[Chronicle]

Oct. 5, 2000
Vol. 20 No. 2

current issue
archive / search
contact

    University community warned against misleading e-mail

    By Peter Schuler
    News Office

    E-mail messages appeared this month in inboxes around campus, offering special prices on cellular phones. Greg Jackson, Chief Information Officer, advises University e-mail users to, “beware of e-mails with too-good-to-be-true offers that also appear to have University sponsorship.

    “These e-mails are unauthorized and potentially dangerous versions of junk mail. They are composed intentionally to confuse the reader into a false assumption that the sender and the product are somehow affiliated with the University,” said Jackson.

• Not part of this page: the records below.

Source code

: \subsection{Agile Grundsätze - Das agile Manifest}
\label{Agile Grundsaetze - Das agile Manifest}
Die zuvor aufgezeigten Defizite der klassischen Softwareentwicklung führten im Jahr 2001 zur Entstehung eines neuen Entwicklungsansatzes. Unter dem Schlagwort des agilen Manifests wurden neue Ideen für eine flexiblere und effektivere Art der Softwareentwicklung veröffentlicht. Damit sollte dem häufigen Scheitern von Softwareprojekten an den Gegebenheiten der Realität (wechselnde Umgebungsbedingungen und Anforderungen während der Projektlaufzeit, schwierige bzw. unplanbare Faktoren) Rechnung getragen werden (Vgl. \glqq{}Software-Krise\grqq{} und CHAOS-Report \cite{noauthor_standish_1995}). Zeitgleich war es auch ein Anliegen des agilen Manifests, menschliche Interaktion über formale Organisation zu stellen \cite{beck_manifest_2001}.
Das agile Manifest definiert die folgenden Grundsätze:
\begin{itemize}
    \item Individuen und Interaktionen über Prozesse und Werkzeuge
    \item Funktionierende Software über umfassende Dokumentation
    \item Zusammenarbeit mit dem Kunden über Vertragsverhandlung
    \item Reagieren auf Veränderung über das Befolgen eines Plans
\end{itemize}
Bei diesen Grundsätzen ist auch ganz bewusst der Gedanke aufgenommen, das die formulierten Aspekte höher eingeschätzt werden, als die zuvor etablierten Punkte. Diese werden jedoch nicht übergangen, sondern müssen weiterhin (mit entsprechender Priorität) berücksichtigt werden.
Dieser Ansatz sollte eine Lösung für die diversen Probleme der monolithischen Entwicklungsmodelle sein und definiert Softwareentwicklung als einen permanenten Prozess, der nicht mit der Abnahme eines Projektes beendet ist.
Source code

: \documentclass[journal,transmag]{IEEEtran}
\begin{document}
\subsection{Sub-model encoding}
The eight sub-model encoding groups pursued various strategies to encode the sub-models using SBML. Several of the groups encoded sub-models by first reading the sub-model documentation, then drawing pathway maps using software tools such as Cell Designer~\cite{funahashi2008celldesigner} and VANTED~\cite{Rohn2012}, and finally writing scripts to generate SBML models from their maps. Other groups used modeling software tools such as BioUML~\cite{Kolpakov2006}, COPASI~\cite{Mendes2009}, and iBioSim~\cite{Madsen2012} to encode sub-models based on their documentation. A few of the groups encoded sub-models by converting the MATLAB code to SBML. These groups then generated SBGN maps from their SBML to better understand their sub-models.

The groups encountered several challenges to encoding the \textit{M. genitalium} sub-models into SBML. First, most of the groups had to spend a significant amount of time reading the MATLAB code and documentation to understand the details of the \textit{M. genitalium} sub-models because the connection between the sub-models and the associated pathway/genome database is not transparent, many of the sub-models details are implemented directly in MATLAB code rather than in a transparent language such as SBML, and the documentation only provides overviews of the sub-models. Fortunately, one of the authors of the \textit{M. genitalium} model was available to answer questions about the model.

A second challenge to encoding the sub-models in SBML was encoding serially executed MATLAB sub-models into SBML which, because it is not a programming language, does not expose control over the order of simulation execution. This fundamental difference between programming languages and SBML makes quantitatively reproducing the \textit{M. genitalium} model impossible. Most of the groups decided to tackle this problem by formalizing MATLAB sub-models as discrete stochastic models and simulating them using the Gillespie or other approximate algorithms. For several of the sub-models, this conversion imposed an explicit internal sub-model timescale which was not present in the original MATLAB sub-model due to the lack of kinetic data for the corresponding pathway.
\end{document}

    “The University does not provide e-mail lists to outsiders. Companies purchase e-mail address lists with names of students and others in the University community compiled by outsiders from Web pages, discussion groups and other sources, and then target their mailings accordingly,” he added.

    Jackson suggests that students and others on campus read with care all e-mails that offer goods or services. Messages with genuine University endorsement generally will have a “uchicago.edu” e-mail address and usually will include a link to the University’s Web site or a University phone number.

    As a final note of warning, Jackson said, “if an e-mail ad forces the reader to open an attachment to the message, the reader should strongly resist the temptation: the attachment is likely to bear a virus.”